En Italie, la Fabbrica Automobili Officine Trubetzkoy de Turin entreprend la fabrication sous licence des Derby, qui sont vendues localement sous la marque Fadini. Au Salon de Paris 1924, les motorisations n'évoluent pas. Les D6 et D7 sont équipés de freins sur les roues avant en plus des roues arrière. Les prix en châssis nu sont de respectivement 9 075 et 9 975 francs. Une Citroën 5 HP Torpédo deux places coûte 11 800 francs, carrossée en sortie d'usine. Ainsi s'achève le premier âge des productions Derby, celui des cyclecars, et de l'économie dans les moyens, avec pour contrepartie une certaine fragilité dans la réalisation. La compétition pour gagner en notoriété Pour gagner en notoriété, Derby développe son engagement en course. Les châssis sont renforcés, la puissance des moteurs augmente, et les carrosseries sont allégées. Dans ces conditions, les cyclecars Derby trustent les victoires, en France et à l’étranger, en Belgique, en Italie et surtout en Grande-Bretagne, le premier marché européen pour les cyclecars. Petit de par sa structure et son volume d'affaire, Derby expose quand même sur les Salons de Bruxelles, Milan et Londres.

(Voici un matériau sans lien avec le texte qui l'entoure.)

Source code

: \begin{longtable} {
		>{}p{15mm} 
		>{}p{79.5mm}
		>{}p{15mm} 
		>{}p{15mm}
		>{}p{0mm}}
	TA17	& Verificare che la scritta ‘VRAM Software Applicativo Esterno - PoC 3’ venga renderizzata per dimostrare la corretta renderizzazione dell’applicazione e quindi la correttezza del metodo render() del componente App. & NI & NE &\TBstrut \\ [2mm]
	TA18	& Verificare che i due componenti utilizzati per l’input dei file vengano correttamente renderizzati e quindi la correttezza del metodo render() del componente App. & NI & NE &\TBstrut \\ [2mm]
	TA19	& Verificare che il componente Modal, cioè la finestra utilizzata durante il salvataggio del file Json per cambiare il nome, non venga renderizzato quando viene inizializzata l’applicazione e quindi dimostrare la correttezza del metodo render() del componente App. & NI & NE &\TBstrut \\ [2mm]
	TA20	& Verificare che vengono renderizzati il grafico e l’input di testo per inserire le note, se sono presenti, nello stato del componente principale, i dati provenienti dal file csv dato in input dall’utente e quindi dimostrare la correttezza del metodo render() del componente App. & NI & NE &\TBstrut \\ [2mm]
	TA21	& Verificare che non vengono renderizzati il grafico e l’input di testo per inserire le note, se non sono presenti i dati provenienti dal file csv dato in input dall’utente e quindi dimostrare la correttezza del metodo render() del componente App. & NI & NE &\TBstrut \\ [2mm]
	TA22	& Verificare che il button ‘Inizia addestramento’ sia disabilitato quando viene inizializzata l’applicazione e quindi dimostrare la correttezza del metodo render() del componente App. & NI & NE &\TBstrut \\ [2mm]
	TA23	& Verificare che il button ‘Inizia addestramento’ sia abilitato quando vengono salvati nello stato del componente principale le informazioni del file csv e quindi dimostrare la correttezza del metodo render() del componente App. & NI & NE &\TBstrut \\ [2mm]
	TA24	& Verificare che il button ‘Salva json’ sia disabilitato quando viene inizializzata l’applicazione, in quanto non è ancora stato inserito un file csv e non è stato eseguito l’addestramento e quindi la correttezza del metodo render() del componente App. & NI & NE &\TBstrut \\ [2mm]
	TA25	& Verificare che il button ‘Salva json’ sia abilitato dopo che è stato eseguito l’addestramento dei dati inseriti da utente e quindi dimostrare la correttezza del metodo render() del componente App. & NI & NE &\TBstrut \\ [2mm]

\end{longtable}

Deux cyclecars Derby en septembre 1923 à Versailles, au départ d'une épreuve Paris / Les Pyrénées. A cette époque, les constructeurs pour être pris au sérieux par leur clientèle doivent nécessairement faire leurs preuves en compétition. Source : Gallica C’est en Grande-Bretagne qu’un cyclecar Derby profilé, équipé d’un moteur Chapuis-Dornier quatre cylindres à trois soupapes par cylindre et deux carburateurs, parcourt 320 kilomètres à la vitesse de 110 km/h sur le circuit de Brooklands, une véritable performance pour l’époque. Ce succès n’a toutefois qu’une faible incidence sur les ventes. Celles-ci s'établissent à environ 50 voitures en 1921 et 1922, et 80 en 1923 et 1924, soit un total de 260 cyclecars.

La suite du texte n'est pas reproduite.